Data shown section start

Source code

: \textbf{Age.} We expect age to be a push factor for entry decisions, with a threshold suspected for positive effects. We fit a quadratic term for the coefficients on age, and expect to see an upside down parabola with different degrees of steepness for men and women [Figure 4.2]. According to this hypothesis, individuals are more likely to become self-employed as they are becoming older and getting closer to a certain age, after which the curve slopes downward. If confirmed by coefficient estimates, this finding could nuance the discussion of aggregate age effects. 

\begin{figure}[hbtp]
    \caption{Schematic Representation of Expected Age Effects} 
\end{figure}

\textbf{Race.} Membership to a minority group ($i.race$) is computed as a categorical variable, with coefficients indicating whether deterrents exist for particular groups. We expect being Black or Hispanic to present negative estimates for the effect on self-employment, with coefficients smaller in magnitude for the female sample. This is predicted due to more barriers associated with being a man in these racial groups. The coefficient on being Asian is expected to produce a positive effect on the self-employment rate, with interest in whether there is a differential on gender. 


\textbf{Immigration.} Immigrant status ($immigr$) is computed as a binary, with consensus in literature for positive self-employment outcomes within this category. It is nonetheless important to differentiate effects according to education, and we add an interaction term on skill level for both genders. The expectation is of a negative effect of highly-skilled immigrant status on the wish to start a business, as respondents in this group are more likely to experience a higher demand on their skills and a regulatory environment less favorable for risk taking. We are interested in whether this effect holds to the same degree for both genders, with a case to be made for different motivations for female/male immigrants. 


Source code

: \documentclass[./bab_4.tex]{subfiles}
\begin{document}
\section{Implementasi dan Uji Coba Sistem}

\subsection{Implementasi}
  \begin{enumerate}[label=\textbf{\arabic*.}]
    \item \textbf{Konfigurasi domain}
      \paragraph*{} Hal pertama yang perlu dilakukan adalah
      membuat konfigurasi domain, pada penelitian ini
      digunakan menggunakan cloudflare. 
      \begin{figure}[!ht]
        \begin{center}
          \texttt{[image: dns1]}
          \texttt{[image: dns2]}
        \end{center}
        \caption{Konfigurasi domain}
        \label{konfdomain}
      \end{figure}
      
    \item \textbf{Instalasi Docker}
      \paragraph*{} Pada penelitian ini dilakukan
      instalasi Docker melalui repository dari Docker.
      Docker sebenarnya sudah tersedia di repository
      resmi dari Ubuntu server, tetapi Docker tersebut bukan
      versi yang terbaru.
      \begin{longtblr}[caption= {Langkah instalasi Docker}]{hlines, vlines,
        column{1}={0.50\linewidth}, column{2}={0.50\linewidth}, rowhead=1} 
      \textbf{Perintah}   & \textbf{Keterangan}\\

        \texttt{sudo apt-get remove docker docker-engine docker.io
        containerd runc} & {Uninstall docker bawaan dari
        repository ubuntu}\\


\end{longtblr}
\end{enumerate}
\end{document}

Data shown section end

• Exercise objective:
Every record, from the first to the last, should be transcribed exactly.

• Written reply:
Source code

: \textbf{Age.} We expect age to be a push factor for entry decisions, with a threshold suspected for positive effects. We fit a quadratic term for the coefficients on age, and expect to see an upside down parabola with different degrees of steepness for men and women [Figure 4.2]. According to this hypothesis, individuals are more likely to become self-employed as they are becoming older and getting closer to a certain age, after which the curve slopes downward. If confirmed by coefficient estimates, this finding could nuance the discussion of aggregate age effects. 

\begin{figure}[hbtp]
    \caption{Schematic Representation of Expected Age Effects} 
\end{figure}

\textbf{Race.} Membership to a minority group ($i.race$) is computed as a categorical variable, with coefficients indicating whether deterrents exist for particular groups. We expect being Black or Hispanic to present negative estimates for the effect on self-employment, with coefficients smaller in magnitude for the female sample. This is predicted due to more barriers associated with being a man in these racial groups. The coefficient on being Asian is expected to produce a positive effect on the self-employment rate, with interest in whether there is a differential on gender. 


\textbf{Immigration.} Immigrant status ($immigr$) is computed as a binary, with consensus in literature for positive self-employment outcomes within this category. It is nonetheless important to differentiate effects according to education, and we add an interaction term on skill level for both genders. The expectation is of a negative effect of highly-skilled immigrant status on the wish to start a business, as respondents in this group are more likely to experience a higher demand on their skills and a regulatory environment less favorable for risk taking. We are interested in whether this effect holds to the same degree for both genders, with a case to be made for different motivations for female/male immigrants. 


Source code

: \documentclass[./bab_4.tex]{subfiles}
\begin{document}
\section{Implementasi dan Uji Coba Sistem}

\subsection{Implementasi}
  \begin{enumerate}[label=\textbf{\arabic*.}]
    \item \textbf{Konfigurasi domain}
      \paragraph*{} Hal pertama yang perlu dilakukan adalah
      membuat konfigurasi domain, pada penelitian ini
      digunakan menggunakan cloudflare. 
      \begin{figure}[!ht]
        \begin{center}
          \texttt{[image: dns1]}
          \texttt{[image: dns2]}
        \end{center}
        \caption{Konfigurasi domain}
        \label{konfdomain}
      \end{figure}
      
    \item \textbf{Instalasi Docker}
      \paragraph*{} Pada penelitian ini dilakukan
      instalasi Docker melalui repository dari Docker.
      Docker sebenarnya sudah tersedia di repository
      resmi dari Ubuntu server, tetapi Docker tersebut bukan
      versi yang terbaru.
      \begin{longtblr}[caption= {Langkah instalasi Docker}]{hlines, vlines,
        column{1}={0.50\linewidth}, column{2}={0.50\linewidth}, rowhead=1} 
      \textbf{Perintah}   & \textbf{Keterangan}\\

        \texttt{sudo apt-get remove docker docker-engine docker.io
        containerd runc} & {Uninstall docker bawaan dari
        repository ubuntu}\\


\end{longtblr}
\end{enumerate}
\end{document}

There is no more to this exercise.